--- Data shown Enclosed Below ---
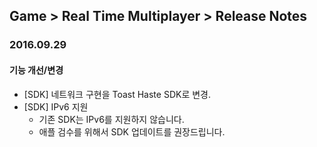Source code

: ## Game > Real Time Multiplayer > Release Notes

### 2016.09.29
#### 기능 개선/변경
* [SDK] 네트워크 구현을 Toast Haste SDK로 변경.
* [SDK] IPv6 지원
    * 기존 SDK는 IPv6를 지원하지 않습니다.
    * 애플 검수를 위해서 SDK 업데이트를 권장드립니다.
--- End of Enclosed Data shown ---
Pictures excluded, quote all the data above exactly.

> _Expected answer_
Source code

: ## Game > Real Time Multiplayer > Release Notes

### 2016.09.29
#### 기능 개선/변경
* [SDK] 네트워크 구현을 Toast Haste SDK로 변경.
* [SDK] IPv6 지원
    * 기존 SDK는 IPv6를 지원하지 않습니다.
    * 애플 검수를 위해서 SDK 업데이트를 권장드립니다.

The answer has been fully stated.